Home » Volumes » Volume 40 May/June 2007 » HIV genotyping among female sex workers in the State of Santa Catarina

HIV genotyping among female sex workers in the State of Santa Catarina

Fabiana Schuelter-TrevisolI; Marcos Vinicius da SilvaII; Cristina M. OliveiraIII; Rosângela RodriguesIII

IUniversidade do Sul de Santa Catarina, Tubarão, SC IIInstituto de Infectologia Emílio Ribas, Secretaria de Estado da Saúde de São Paulo, São Paulo, SP IIILaboratório de Retrovirus, Instituto Adolfo Lutz, Secretaria de Estado da Saúde de São Paulo, São Paulo, SP

DOI: 10.1590/S0037-86822007000300001


The objective of this study was to investigate the frequency of HIV infection among female sex workers in the port area of Imbituba (State of Santa Catarina), and to identify the viral subtype and its susceptibility to antiretroviral medications. Ninety women were interviewed between December 2003 and February 2004. Six (6.7%) were HIV-positive. Genotyping for HIV, performed on four samples, detected subtype C in three of them, which is predominant in Africa and Asia, and subtype B in one of them, which is prevalent in Brazil, USA and Europe. The results suggest that the Port of Imbituba may be one of the gateways for HIV-1 subtype C to enter Brazil, and for its dissemination to the rest of the country and the Mercosul area, along the highway BR-101. This points towards the need for preventive work to reduce the introduction and dissemination of HIV subtype C in Brazil.

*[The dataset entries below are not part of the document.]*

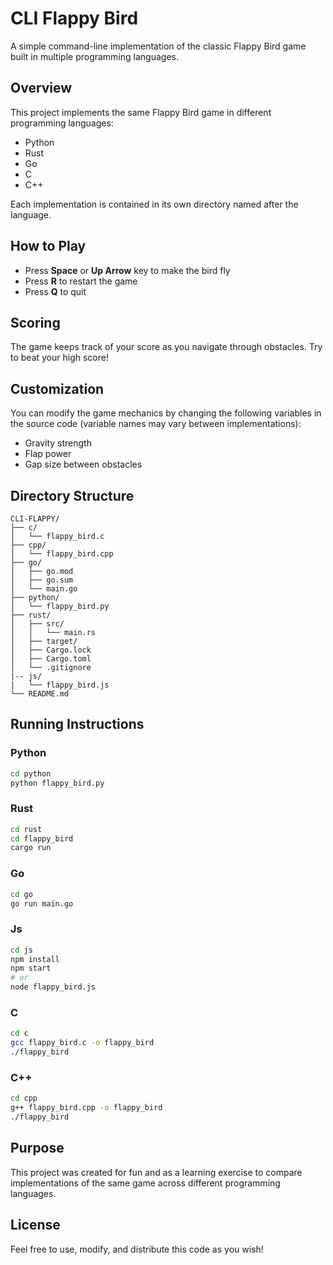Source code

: # CLI Flappy Bird

A simple command-line implementation of the classic Flappy Bird game built in multiple programming languages.

## Overview

This project implements the same Flappy Bird game in different programming languages:
- Python
- Rust
- Go
- C
- C++

Each implementation is contained in its own directory named after the language.

## How to Play

- Press **Space** or **Up Arrow** key to make the bird fly
- Press **R** to restart the game
- Press **Q** to quit

## Scoring

The game keeps track of your score as you navigate through obstacles. Try to beat your high score!

## Customization

You can modify the game mechanics by changing the following variables in the source code (variable names may vary between implementations):
- Gravity strength
- Flap power
- Gap size between obstacles

## Directory Structure

```
CLI-FLAPPY/
├── c/
│   └── flappy_bird.c
├── cpp/
│   └── flappy_bird.cpp
├── go/
│   ├── go.mod
│   ├── go.sum
│   └── main.go
├── python/
│   └── flappy_bird.py
├── rust/
│   ├── src/
│   │   └── main.rs
│   ├── target/
│   ├── Cargo.lock
│   ├── Cargo.toml
│   └── .gitignore
|-- js/
|   └── flappy_bird.js
└── README.md
```

## Running Instructions

### Python
```bash
cd python
python flappy_bird.py
```

### Rust
```bash
cd rust
cd flappy_bird
cargo run
```

### Go
```bash
cd go
go run main.go
```


### Js
```bash
cd js
npm install
npm start
# or
node flappy_bird.js
```


### C
```bash
cd c
gcc flappy_bird.c -o flappy_bird
./flappy_bird
```

### C++
```bash
cd cpp
g++ flappy_bird.cpp -o flappy_bird
./flappy_bird
```

## Purpose

This project was created for fun and as a learning exercise to compare implementations of the same game across different programming languages.

## License

Feel free to use, modify, and distribute this code as you wish!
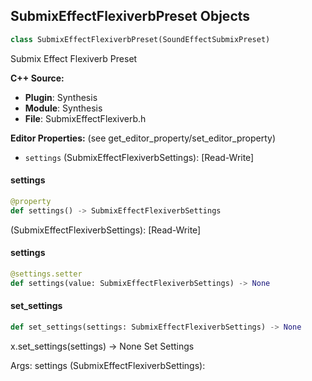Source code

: ## SubmixEffectFlexiverbPreset Objects

```python
class SubmixEffectFlexiverbPreset(SoundEffectSubmixPreset)
```

Submix Effect Flexiverb Preset

**C++ Source:**

- **Plugin**: Synthesis
- **Module**: Synthesis
- **File**: SubmixEffectFlexiverb.h

**Editor Properties:** (see get_editor_property/set_editor_property)

- ``settings`` (SubmixEffectFlexiverbSettings):  [Read-Write]

<a id="unreal.SubmixEffectFlexiverbPreset.settings"></a>

#### settings

```python
@property
def settings() -> SubmixEffectFlexiverbSettings
```

(SubmixEffectFlexiverbSettings):  [Read-Write]

<a id="unreal.SubmixEffectFlexiverbPreset.settings"></a>

#### settings

```python
@settings.setter
def settings(value: SubmixEffectFlexiverbSettings) -> None
```

<a id="unreal.SubmixEffectFlexiverbPreset.set_settings"></a>

#### set_settings

```python
def set_settings(settings: SubmixEffectFlexiverbSettings) -> None
```

x.set_settings(settings) -> None
Set Settings

Args:
    settings (SubmixEffectFlexiverbSettings):

<a id="unreal.SubmixEffectMultibandCompressorPreset"></a>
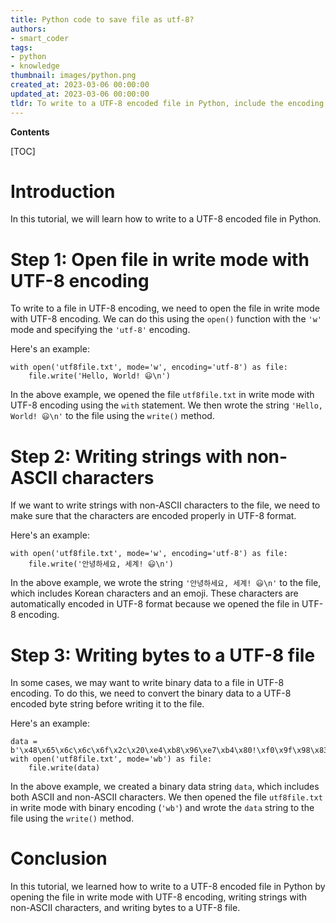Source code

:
```yaml
---
title: Python code to save file as utf-8?
authors:
- smart_coder
tags:
- python
- knowledge
thumbnail: images/python.png
created_at: 2023-03-06 00:00:00
updated_at: 2023-03-06 00:00:00
tldr: To write to a UTF-8 encoded file in Python, include the encoding parameter when opening the file with the `w` or `a` mode.
---
```


**Contents**

[TOC]

# Introduction

In this tutorial, we will learn how to write to a UTF-8 encoded file in Python.

# Step 1: Open file in write mode with UTF-8 encoding

To write to a file in UTF-8 encoding, we need to open the file in write mode with UTF-8 encoding. We can do this using the `open()` function with the `'w'` mode and specifying the `'utf-8'` encoding.

Here's an example:

```
with open('utf8file.txt', mode='w', encoding='utf-8') as file:
    file.write('Hello, World! 😃\n')
```

In the above example, we opened the file `utf8file.txt` in write mode with UTF-8 encoding using the `with` statement. We then wrote the string `'Hello, World! 😃\n'` to the file using the `write()` method.

# Step 2: Writing strings with non-ASCII characters

If we want to write strings with non-ASCII characters to the file, we need to make sure that the characters are encoded properly in UTF-8 format.

Here's an example:

```
with open('utf8file.txt', mode='w', encoding='utf-8') as file:
    file.write('안녕하세요, 세계! 😃\n')
```

In the above example, we wrote the string `'안녕하세요, 세계! 😃\n'` to the file, which includes Korean characters and an emoji. These characters are automatically encoded in UTF-8 format because we opened the file in UTF-8 encoding.

# Step 3: Writing bytes to a UTF-8 file

In some cases, we may want to write binary data to a file in UTF-8 encoding. To do this, we need to convert the binary data to a UTF-8 encoded byte string before writing it to the file.

Here's an example:

```
data = b'\x48\x65\x6c\x6c\x6f\x2c\x20\xe4\xb8\x96\xe7\xb4\x80!\xf0\x9f\x98\x83\n'
with open('utf8file.txt', mode='wb') as file:
    file.write(data)
```

In the above example, we created a binary data string `data`, which includes both ASCII and non-ASCII characters. We then opened the file `utf8file.txt` in write mode with binary encoding (`'wb'`) and wrote the `data` string to the file using the `write()` method.

# Conclusion

In this tutorial, we learned how to write to a UTF-8 encoded file in Python by opening the file in write mode with UTF-8 encoding, writing strings with non-ASCII characters, and writing bytes to a UTF-8 file.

Key-words: HIV. Sex workers. Subtype C. Brazil.


O objetivo deste estudo foi verificar a freqüência da infecção pelo HIV em profissionais do sexo, atuantes em Imbituba (SC), identificar o subtipo viral e a suscetibilidade do vírus aos medicamentos antiretrovirais. De dezembro de 2003 a fevereiro de 2004, foram entrevistadas 90 mulheres, profissionais do sexo, e a freqüência de HIV nessa população foi de 6,7%. O teste de genotipagem para o HIV, realizado em quatro amostras, detectou em três delas o subtipo C, que é predominante na África e Ásia, e em uma o subtipo B, prevalente no Brasil, EUA e Europa. Os resultados sugerem que o Porto de Imbituba pode ser uma das portas de entrada para do HIV-1 subtipo C no Brasil, e a partir dessa localidade ocorrer sua disseminação para o restante do País e países do Mercosul pela rodovia BR-101. Isto aponta para a necessidade de trabalhos de prevenção, com a finalidade de reduzir a introdução, transmissão e disseminação do HIV subtipo C.

Palavras-chaves: HIV. Profissionais do sexo. Subtipo C. Brasil.



The human immunodeficiency virus (HIV) is an emerging pathogen with great genetic polymorphism. Two types of virus (HIV-1 and HIV-2) have been identified as etiological agents for AIDS. HIV-2 is concentrated on the African continent, with a small number of cases in Europe and the United States. HIV-1 has spread worldwide. In order to identify the different subtypes of HIV-1, it has been divided into three large groups: M (Major), O (Outlier), and N (non-M and non-O)9 14 15.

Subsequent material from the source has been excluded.